Activity:
Each line that includes "routes" must be copied from the records.

Input data:
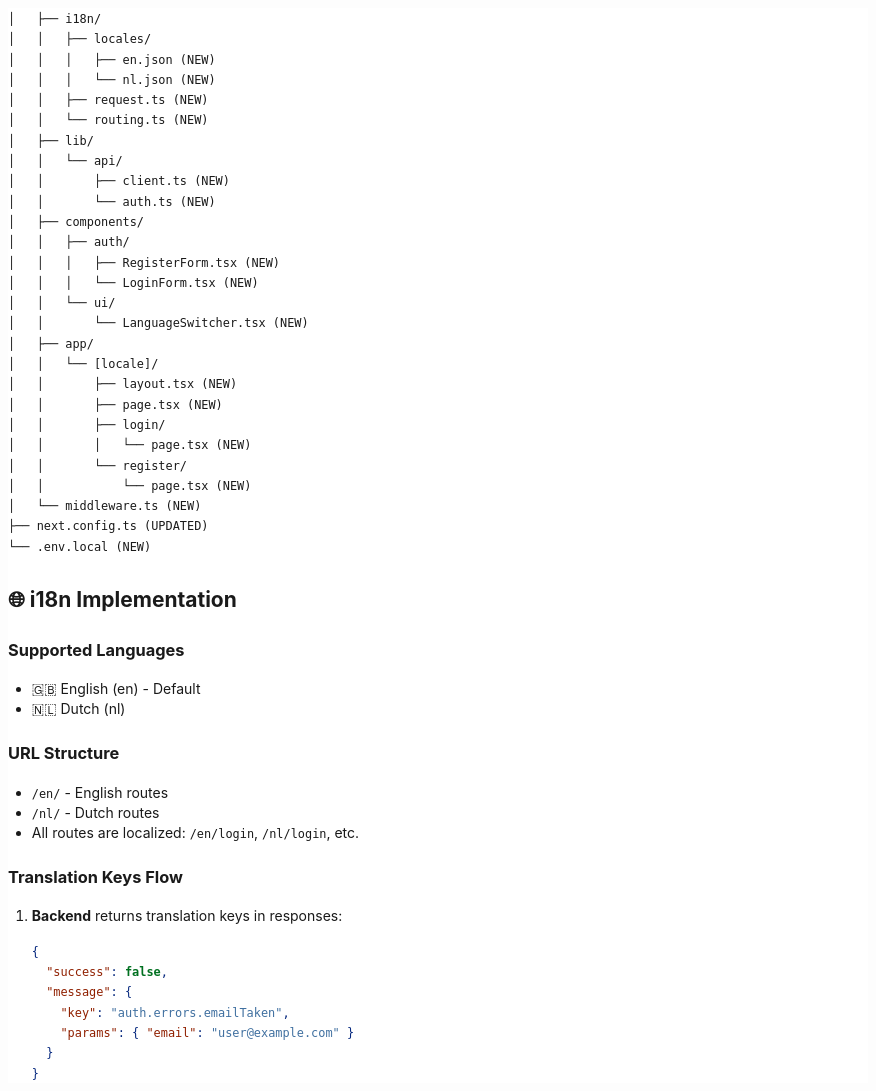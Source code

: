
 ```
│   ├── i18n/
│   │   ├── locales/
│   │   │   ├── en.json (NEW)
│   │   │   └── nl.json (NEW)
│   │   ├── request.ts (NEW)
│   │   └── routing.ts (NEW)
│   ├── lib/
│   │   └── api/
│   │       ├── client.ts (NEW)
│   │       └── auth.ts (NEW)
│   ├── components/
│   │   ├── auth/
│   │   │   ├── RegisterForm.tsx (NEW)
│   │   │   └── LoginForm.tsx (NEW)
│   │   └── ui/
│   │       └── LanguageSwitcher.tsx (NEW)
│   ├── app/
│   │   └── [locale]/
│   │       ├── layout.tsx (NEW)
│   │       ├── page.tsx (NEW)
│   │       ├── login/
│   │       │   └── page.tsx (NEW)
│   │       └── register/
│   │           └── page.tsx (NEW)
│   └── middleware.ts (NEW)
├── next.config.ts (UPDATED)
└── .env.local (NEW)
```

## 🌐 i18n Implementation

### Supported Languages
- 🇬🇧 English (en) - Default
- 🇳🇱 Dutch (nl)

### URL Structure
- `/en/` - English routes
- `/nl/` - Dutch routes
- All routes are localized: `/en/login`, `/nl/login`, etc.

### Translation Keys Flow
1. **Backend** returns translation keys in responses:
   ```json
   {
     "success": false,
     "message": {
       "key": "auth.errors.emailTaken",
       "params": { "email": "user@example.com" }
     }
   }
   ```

Result for this exercise:
- `/en/` - English routes
- `/nl/` - Dutch routes
- All routes are localized: `/en/login`, `/nl/login`, etc.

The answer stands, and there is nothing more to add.